◆ **WHAT IS BEING ASKED**:
A picture-free, exact transcript of the entries below is required.

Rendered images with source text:
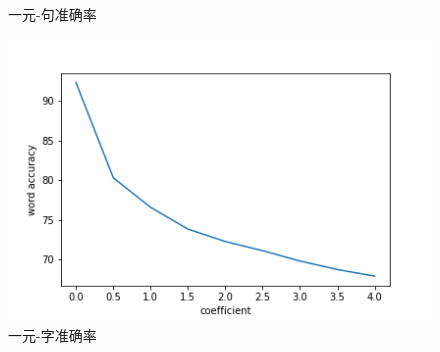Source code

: \documentclass{article}
\begin{document}
\begin{spacing}{1.1}
\begin{figure}[h]
\begin{minipage}{0.2\linewidth}
		\caption{一元-句准确率}
	\end{minipage}
	\begin{minipage}{0.2\linewidth}
		\centering
		\includegraphics[width=1\linewidth]{pic/accuracy04.png}
		\caption{一元-字准确率}
	\end{minipage}
\end{figure}
	

\end{spacing}
\end{document}
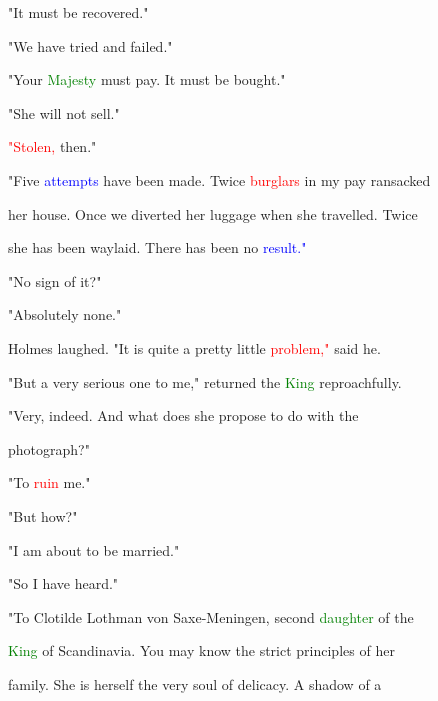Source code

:  "It must be recovered."



 "We have tried and failed."



 "Your \textcolor{green}{Majesty} must \textcolor{BurntOrange}{pay.} It must be bought."



 "She will not sell."



 \textcolor{red}{"Stolen,} then."



 "Five \textcolor{blue}{attempts} have been made. Twice \textcolor{red}{burglars} in my \textcolor{BurntOrange}{pay} ransacked

 her house. Once we diverted her luggage when she travelled. Twice

 she has been waylaid. There has been no \textcolor{blue}{result."}



 "No sign of it?"



 "Absolutely none."



 Holmes \textcolor{BurntOrange}{laughed.} "It is quite a \textcolor{BurntOrange}{pretty} little \textcolor{red}{problem,"} said he.



 "But a very serious one to me," returned the \textcolor{green}{King} reproachfully.



 "Very, indeed. And what does she propose to do with the

 photograph?"



 "To \textcolor{red}{ruin} me."



 "But how?"



 "I am about to be married."



 "So I have heard."



 "To Clotilde Lothman von Saxe-Meningen, second \textcolor{green}{daughter} of the

 \textcolor{green}{King} of Scandinavia. You may know the strict principles of her

 family. She is herself the very soul of delicacy. A shadow of a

◆ **EXERCISE RESPONSE**:
Source code

: \documentclass{article}
\begin{document}
\begin{spacing}{1.1}
\begin{figure}[h]
\begin{minipage}{0.2\linewidth}
		\caption{一元-句准确率}
	\end{minipage}
	\begin{minipage}{0.2\linewidth}
		\centering
		\includegraphics[width=1\linewidth]{pic/accuracy04.png}
		\caption{一元-字准确率}
	\end{minipage}
\end{figure}
	

\end{spacing}
\end{document}
Source code

:  "It must be recovered."



 "We have tried and failed."



 "Your \textcolor{green}{Majesty} must \textcolor{BurntOrange}{pay.} It must be bought."



 "She will not sell."



 \textcolor{red}{"Stolen,} then."



 "Five \textcolor{blue}{attempts} have been made. Twice \textcolor{red}{burglars} in my \textcolor{BurntOrange}{pay} ransacked

 her house. Once we diverted her luggage when she travelled. Twice

 she has been waylaid. There has been no \textcolor{blue}{result."}



 "No sign of it?"



 "Absolutely none."



 Holmes \textcolor{BurntOrange}{laughed.} "It is quite a \textcolor{BurntOrange}{pretty} little \textcolor{red}{problem,"} said he.



 "But a very serious one to me," returned the \textcolor{green}{King} reproachfully.



 "Very, indeed. And what does she propose to do with the

 photograph?"



 "To \textcolor{red}{ruin} me."



 "But how?"



 "I am about to be married."



 "So I have heard."



 "To Clotilde Lothman von Saxe-Meningen, second \textcolor{green}{daughter} of the

 \textcolor{green}{King} of Scandinavia. You may know the strict principles of her

 family. She is herself the very soul of delicacy. A shadow of a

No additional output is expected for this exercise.